If you look through Mambo's samples, provided is a matrix multiply program. Unfortunately it is 1577 lines of code. The version titled "Simple Matrix Multiple" in the code section is 167 lines. To keep this web page short, just download that file, and we will begin editting it for simple profiling. (Or just get it here.)

One quick note about the program before we start on profiling, the Matrix Multiple first passes a "control block" from the PPU to the SPU. In the control block are the addresses of the Matrices to calculate. The passing of a control block (at the begining) is a "standard" way of "initializing" the SPUs.

For profiling, there are three main functions:
prof_clear() clears the proformance data
prof_start() starts profiling
prof_end stops profiling

For out example, first include <profile.h> After the declaration of variables, call the prof_clear and prof_start functions.

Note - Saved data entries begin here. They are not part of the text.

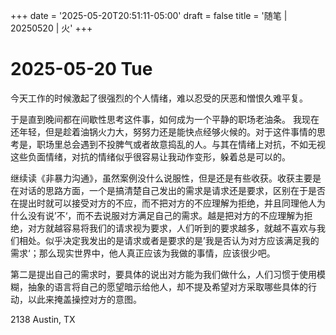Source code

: +++
date = '2025-05-20T20:51:11-05:00'
draft = false
title = '随笔 | 20250520 | 火'
+++

# 2025-05-20 Tue  
今天工作的时候激起了很强烈的个人情绪，难以忍受的厌恶和憎恨久难平复。  

于是直到晚间都在间歇性思考这件事，如何成为一个平静的职场老油条。 我现在还年轻，但是趁着油锅火力大，努努力还是能快点经够火候的。对于这件事情的思考是，职场里总会遇到不投脾气或者故意捣乱的人。与其在情绪上对抗，不如无视这些负面情绪，对抗的情绪似乎很容易让我动作变形，躲着总是可以的。  

继续读《非暴力沟通》，虽然案例没什么说服性，但是还是有些收获。收获主要是在对话的思路方面，一个是搞清楚自己发出的需求是请求还是要求，区别在于是否在提出时就可以接受对方的不应，而不把对方的不应理解为拒绝，并且同理他人为什么没有说’不‘，而不去说服对方满足自己的需求。越是把对方的不应理解为拒绝，对方就越容易将我们的请求视为要求，人们听到的要求越多，就越不喜欢与我们相处。似乎决定我发出的是请求或者是要求的是’我是否认为对方应该满足我的需求‘；那么现实世界中，他人真正应该为我做的事情，应该很少吧。  

第二是提出自己的需求时，要具体的说出对方能为我们做什么，人们习惯于使用模糊，抽象的语言将自己的愿望暗示给他人，却不提及希望对方采取哪些具体的行动，以此来掩盖操控对方的意图。  

2138 Austin, TX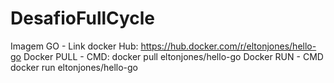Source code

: # DesafioFullCycle

Imagem GO - Link docker Hub: https://hub.docker.com/r/eltonjones/hello-go
Docker PULL - CMD: docker pull eltonjones/hello-go
Docker RUN - CMD docker run eltonjones/hello-go


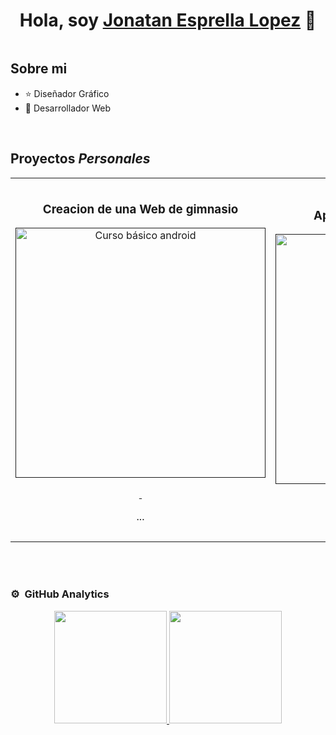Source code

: <div align="center">
<h1 align="center">Hola, soy <a href="">Jonatan Esprella Lopez</a> 👋</h1>
</div>
<img src="">


## Sobre mi

- ⭐ Diseñador Gráfico 
- 📲 Desarrollador Web
<br>

## Proyectos *Personales*
<table>
<tr>
<td width="50%">
<h3 align="center">Creacion de una Web de gimnasio</h3>
<div align="center">
<a href="" target="_blank"><img src="" width="400" alt="Curso básico android"></a>
<p>
<a href="" target="_blank">
<img src="">
</a>
<a href="" target="_blank">
<img src="">
</a>
</p>
<p>...</p>
</div>
                                                                                      
</td>

<td width="50%">
               <br>
<h3 align="center">Aplicacion de cursos virtuales</h3>
<div align="center">                                       
<a href="" target="_blank"><img src="" width="400" alt="Cursos virtuales"></a>
<br>
<p>
<a href="" target="_blank">
<img src="">
</a>
<a href="" target="_blank">
<img src="">
</a>
</p>
</p>...</p>
</div>                                                             
</table>                                                                                 
</div>
<br>
                                                                                
</div>
<br>

### ⚙️ &nbsp;GitHub Analytics

<p align="center">
<a href="https://github.com/jonatan-esprella-lopez">
  <img height="180em" src="https://github-readme-stats-eight-theta.vercel.app/api?username=jonatan-esprella-lopez&show_icons=true&theme=algolia&include_all_commits=true&count_private=true"/>
  <img height="180em" src="https://github-readme-stats-eight-theta.vercel.app/api/top-langs/?username=jonatan-esprella-lopez&layout=compact&langs_count=8&theme=algolia"/>
</a>
</p>
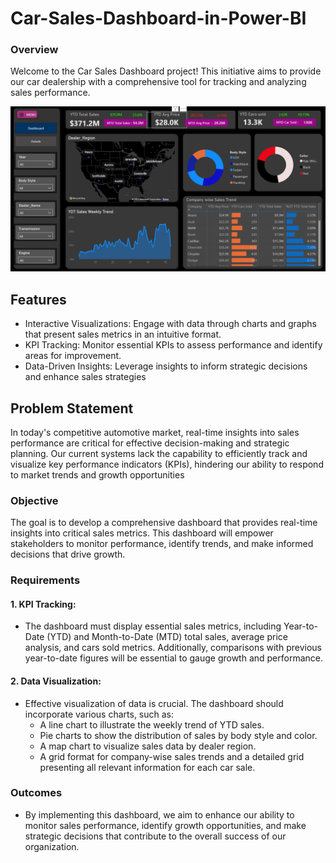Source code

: # Car-Sales-Dashboard-in-Power-BI

### Overview
Welcome to the Car Sales Dashboard project! This initiative aims to provide our car dealership with a comprehensive tool for tracking and analyzing sales performance.

![Alt text](https://github.com/Franklin-ferguson/Car-Sales-Dashboard-in-Power-BI/blob/main/car_sales.png)

## Features 
- Interactive Visualizations: Engage with data through charts and graphs that present sales metrics in an intuitive format.
- KPI Tracking: Monitor essential KPIs to assess performance and identify areas for improvement.
- Data-Driven Insights: Leverage insights to inform strategic decisions and enhance sales strategies

## Problem Statement
In today's competitive automotive market, real-time insights into sales performance are critical for effective decision-making and strategic planning. Our current systems lack the capability to efficiently track and visualize key performance indicators (KPIs), hindering our ability to respond to market trends and growth opportunities

### Objective 
The goal is to develop a comprehensive dashboard that provides real-time insights into critical sales metrics. This dashboard will empower stakeholders to monitor performance, identify trends, and make informed decisions that drive growth.

### Requirements
#### 1. KPI Tracking:
- The dashboard must display essential sales metrics, including Year-to-Date (YTD) and Month-to-Date (MTD) total sales, average price analysis, and cars sold metrics. Additionally, comparisons with previous year-to-date figures will be essential to gauge growth and performance.

#### 2. Data Visualization: 
- Effective visualization of data is crucial. The dashboard should incorporate various charts, such as:
  - A line chart to illustrate the weekly trend of YTD sales.
  - Pie charts to show the distribution of sales by body style and color.
  - A map chart to visualize sales data by dealer region.
  - A grid format for company-wise sales trends and a detailed grid presenting all relevant information for each car sale.

### Outcomes
- By implementing this dashboard, we aim to enhance our ability to monitor sales performance, identify growth opportunities, and make strategic decisions that contribute to the overall success of our organization.

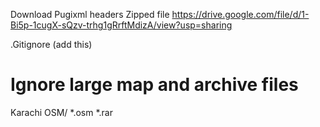 Download Pugixml headers Zipped file
https://drive.google.com/file/d/1-Bi5p-1cugX-sQzv-trhg1gRrftMdizA/view?usp=sharing


.Gitignore (add this)
# Ignore large map and archive files
Karachi OSM/
*.osm
*.rar
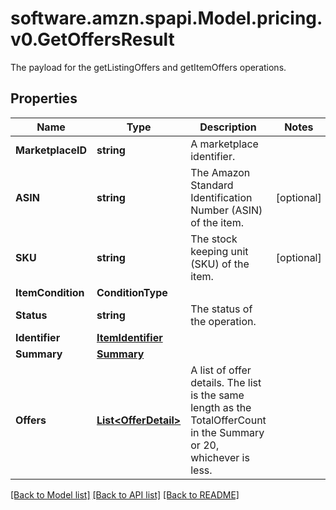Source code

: # software.amzn.spapi.Model.pricing.v0.GetOffersResult
The payload for the getListingOffers and getItemOffers operations.

## Properties

Name | Type | Description | Notes
------------ | ------------- | ------------- | -------------
**MarketplaceID** | **string** | A marketplace identifier. | 
**ASIN** | **string** | The Amazon Standard Identification Number (ASIN) of the item. | [optional] 
**SKU** | **string** | The stock keeping unit (SKU) of the item. | [optional] 
**ItemCondition** | **ConditionType** |  | 
**Status** | **string** | The status of the operation. | 
**Identifier** | [**ItemIdentifier**](ItemIdentifier.md) |  | 
**Summary** | [**Summary**](Summary.md) |  | 
**Offers** | [**List&lt;OfferDetail&gt;**](OfferDetail.md) | A list of offer details. The list is the same length as the TotalOfferCount in the Summary or 20, whichever is less. | 

[[Back to Model list]](../README.md#documentation-for-models) [[Back to API list]](../README.md#documentation-for-api-endpoints) [[Back to README]](../README.md)

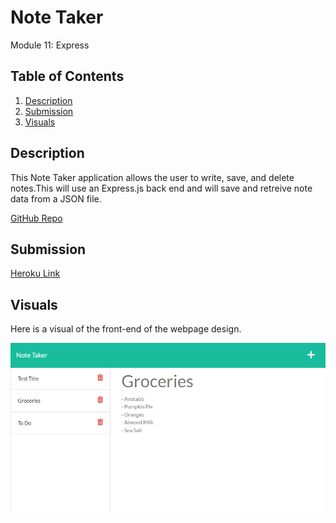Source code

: # Note Taker

Module 11: Express

## Table of Contents
1. [Description](#description)
1. [Submission](#submission)
2. [Visuals](#visuals)

## Description
This Note Taker application allows the user to write, save, and delete notes.This will use an Express.js back end and will save and retreive note data from a JSON file.

[GitHub Repo](https://github.com/alyssa20lopez/note-taker)

## Submission

[Heroku Link](https://note-taker-917.herokuapp.com/)

## Visuals
Here is a visual of the front-end of the webpage design.

![Alt text](./public/assets/Note-Taker.png) 
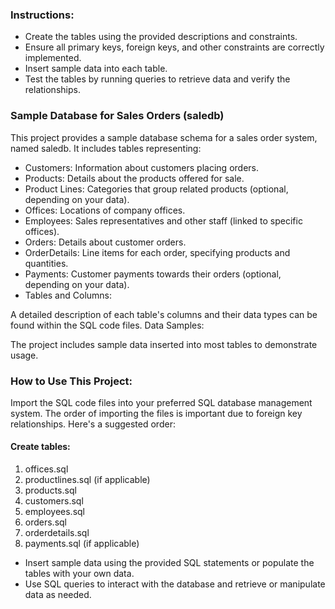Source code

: ### Instructions:
- Create the tables using the provided descriptions and constraints.
- Ensure all primary keys, foreign keys, and other constraints are correctly implemented.
- Insert sample data into each table.
- Test the tables by running queries to retrieve data and verify the relationships.

### Sample Database for Sales Orders (saledb)
This project provides a sample database schema for a sales order system, named saledb. It includes tables representing:

- Customers: Information about customers placing orders.
- Products: Details about the products offered for sale.
- Product Lines: Categories that group related products (optional, depending on your data).
- Offices: Locations of company offices.
- Employees: Sales representatives and other staff (linked to specific offices).
- Orders: Details about customer orders.
- OrderDetails: Line items for each order, specifying products and quantities.
- Payments: Customer payments towards their orders (optional, depending on your data).
- Tables and Columns:

A detailed description of each table's columns and their data types can be found within the SQL code files.
Data Samples:

The project includes sample data inserted into most tables to demonstrate usage.
### How to Use This Project:

Import the SQL code files into your preferred SQL database management system.
The order of importing the files is important due to foreign key relationships. Here's a suggested order:
#### Create tables:
1. offices.sql
2. productlines.sql (if applicable)
3. products.sql
4. customers.sql
5. employees.sql
6. orders.sql
7. orderdetails.sql
8. payments.sql (if applicable)
- Insert sample data using the provided SQL statements or populate the tables with your own data.
- Use SQL queries to interact with the database and retrieve or manipulate data as needed.
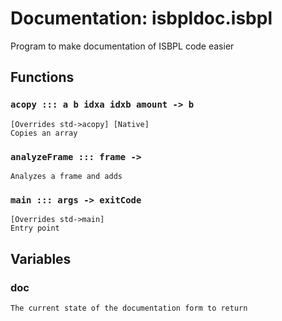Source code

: # Documentation: isbpldoc.isbpl

Program to make documentation of ISBPL code easier

## Functions

### `acopy ::: a b idxa idxb amount -> b`

    [Overrides std->acopy] [Native]
    Copies an array


### `analyzeFrame ::: frame -> `

    Analyzes a frame and adds


### `main ::: args -> exitCode`

    [Overrides std->main]
    Entry point


## Variables

### doc

    The current state of the documentation form to return


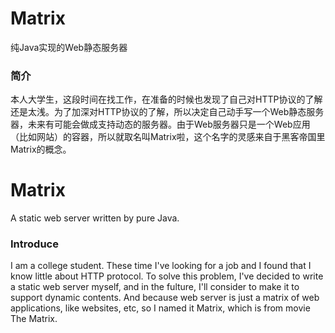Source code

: # Matrix
纯Java实现的Web静态服务器

### 简介
本人大学生，这段时间在找工作，在准备的时候也发现了自己对HTTP协议的了解还是太浅。为了加深对HTTP协议的了解，所以决定自己动手写一个Web静态服务器，未来有可能会做成支持动态的服务器。由于Web服务器只是一个Web应用（比如网站）的容器，所以就取名叫Matrix啦，这个名字的灵感来自于黑客帝国里Matrix的概念。

# Matrix
A static web server written by pure Java.

### Introduce
I am a college student. These time I've looking for a job and I found that I know little about HTTP protocol. To solve this problem, I've decided to write a static web server myself, and in the fulture, I'll consider to make it to support dynamic contents. And because web server is just a matrix of web applications, like websites, etc, so I named it Matrix, which is from movie The Matrix.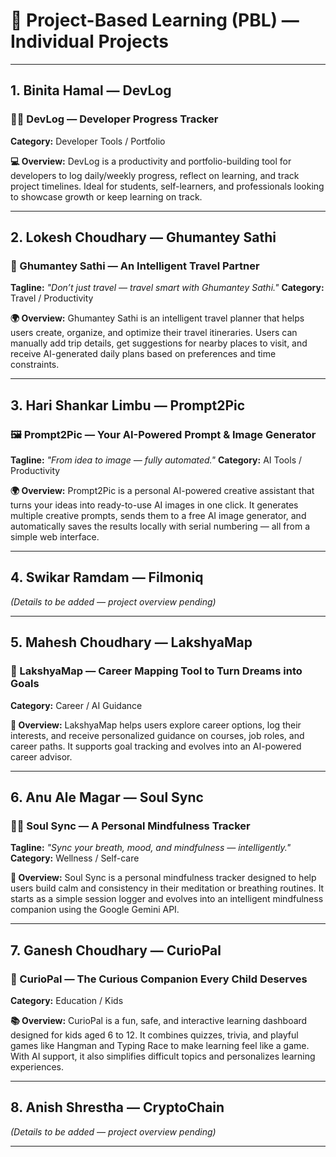 # 📌 Project-Based Learning (PBL) — Individual Projects

---

## **1. Binita Hamal — DevLog**

### 🧑‍💻 DevLog — Developer Progress Tracker

**Category:** Developer Tools / Portfolio

**💻 Overview:**
DevLog is a productivity and portfolio-building tool for developers to log daily/weekly progress, reflect on learning, and track project timelines. Ideal for students, self-learners, and professionals looking to showcase growth or keep learning on track.

---

## **2. Lokesh Choudhary — Ghumantey Sathi**

### 🚶 Ghumantey Sathi — An Intelligent Travel Partner

**Tagline:** _"Don’t just travel — travel smart with Ghumantey Sathi."_
**Category:** Travel / Productivity

**🌍 Overview:**
Ghumantey Sathi is an intelligent travel planner that helps users create, organize, and optimize their travel itineraries. Users can manually add trip details, get suggestions for nearby places to visit, and receive AI-generated daily plans based on preferences and time constraints.

---

## **3. Hari Shankar Limbu — Prompt2Pic**

### 🖼️ Prompt2Pic — Your AI-Powered Prompt & Image Generator

**Tagline:** _"From idea to image — fully automated."_
**Category:** AI Tools / Productivity

**🌍 Overview:**
Prompt2Pic is a personal AI-powered creative assistant that turns your ideas into ready-to-use AI images in one click. It generates multiple creative prompts, sends them to a free AI image generator, and automatically saves the results locally with serial numbering — all from a simple web interface.

---

## **4. Swikar Ramdam — Filmoniq**

_(Details to be added — project overview pending)_

---

## **5. Mahesh Choudhary — LakshyaMap**

### 🧭 LakshyaMap — Career Mapping Tool to Turn Dreams into Goals

**Category:** Career / AI Guidance

**🚀 Overview:**
LakshyaMap helps users explore career options, log their interests, and receive personalized guidance on courses, job roles, and career paths. It supports goal tracking and evolves into an AI-powered career advisor.

---

## **6. Anu Ale Magar — Soul Sync**

### 🧘‍♂️ Soul Sync — A Personal Mindfulness Tracker

**Tagline:** _"Sync your breath, mood, and mindfulness — intelligently."_
**Category:** Wellness / Self-care

**🌿 Overview:**
Soul Sync is a personal mindfulness tracker designed to help users build calm and consistency in their meditation or breathing routines. It starts as a simple session logger and evolves into an intelligent mindfulness companion using the Google Gemini API.

---

## **7. Ganesh Choudhary — CurioPal**

### 🧠 CurioPal — The Curious Companion Every Child Deserves

**Category:** Education / Kids

**📚 Overview:**
CurioPal is a fun, safe, and interactive learning dashboard designed for kids aged 6 to 12. It combines quizzes, trivia, and playful games like Hangman and Typing Race to make learning feel like a game. With AI support, it also simplifies difficult topics and personalizes learning experiences.

---

## **8. Anish Shrestha — CryptoChain**

_(Details to be added — project overview pending)_

---
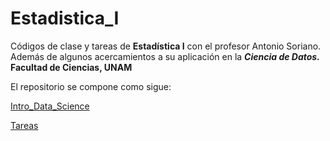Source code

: # Estadistica_I
Códigos de clase y tareas de **Estadística I** con el profesor Antonio Soriano.\
Además de algunos acercamientos a su aplicación en la ***Ciencia de Datos.***\
**Facultad de Ciencias, UNAM** 

El repositorio se compone como sigue:

[Intro_Data_Science](https://github.com/LIZZETHGOMEZ/Estadistica_I/tree/School/Intro_Data_Science) 

[Tareas](https://github.com/LIZZETHGOMEZ/Estadistica_I/tree/School/Tareas)


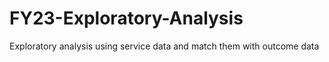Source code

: # FY23-Exploratory-Analysis
Exploratory analysis using service data and match them with outcome data

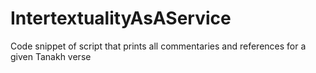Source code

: # IntertextualityAsAService
Code snippet of script that prints all commentaries and references for a given Tanakh verse
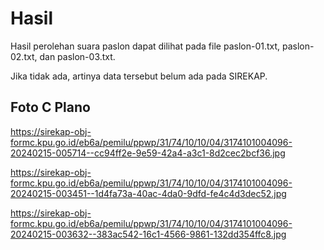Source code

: # Hasil

Hasil perolehan suara paslon dapat dilihat pada file paslon-01.txt, paslon-02.txt, dan paslon-03.txt.

Jika tidak ada, artinya data tersebut belum ada pada SIREKAP.

## Foto C Plano

https://sirekap-obj-formc.kpu.go.id/eb6a/pemilu/ppwp/31/74/10/10/04/3174101004096-20240215-005714--cc94ff2e-9e59-42a4-a3c1-8d2cec2bcf36.jpg

https://sirekap-obj-formc.kpu.go.id/eb6a/pemilu/ppwp/31/74/10/10/04/3174101004096-20240215-003451--1d4fa73a-40ac-4da0-9dfd-fe4c4d3dec52.jpg

https://sirekap-obj-formc.kpu.go.id/eb6a/pemilu/ppwp/31/74/10/10/04/3174101004096-20240215-003632--383ac542-16c1-4566-9861-132dd354ffc8.jpg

At the end, (before the return 0;) put prof_end

Now, before you load the linux kernel in Mambo, you must set the SPUs to be "profiledable". Just click "SPU modes" and set all of them to "Pipe". Next, load up the kernel, and run the program. (You can let the simulator run in fast mode while loading the kernel. Once, you run the program, be sure it is not in fast mode.)

After the program's completion, stop the simulator (hit 'stop', or do a "ctrl-c") and then type: systemsim % mysim spu 0 display statistics which should provide something like:
SPU DD3.0
***
Total Cycle count               550148
Total Instruction count         643
Total CPI                       855.60
***
Performance Cycle count         515157
Performance Instruction count   369836 (330894)
Performance CPI                 1.39 (1.56)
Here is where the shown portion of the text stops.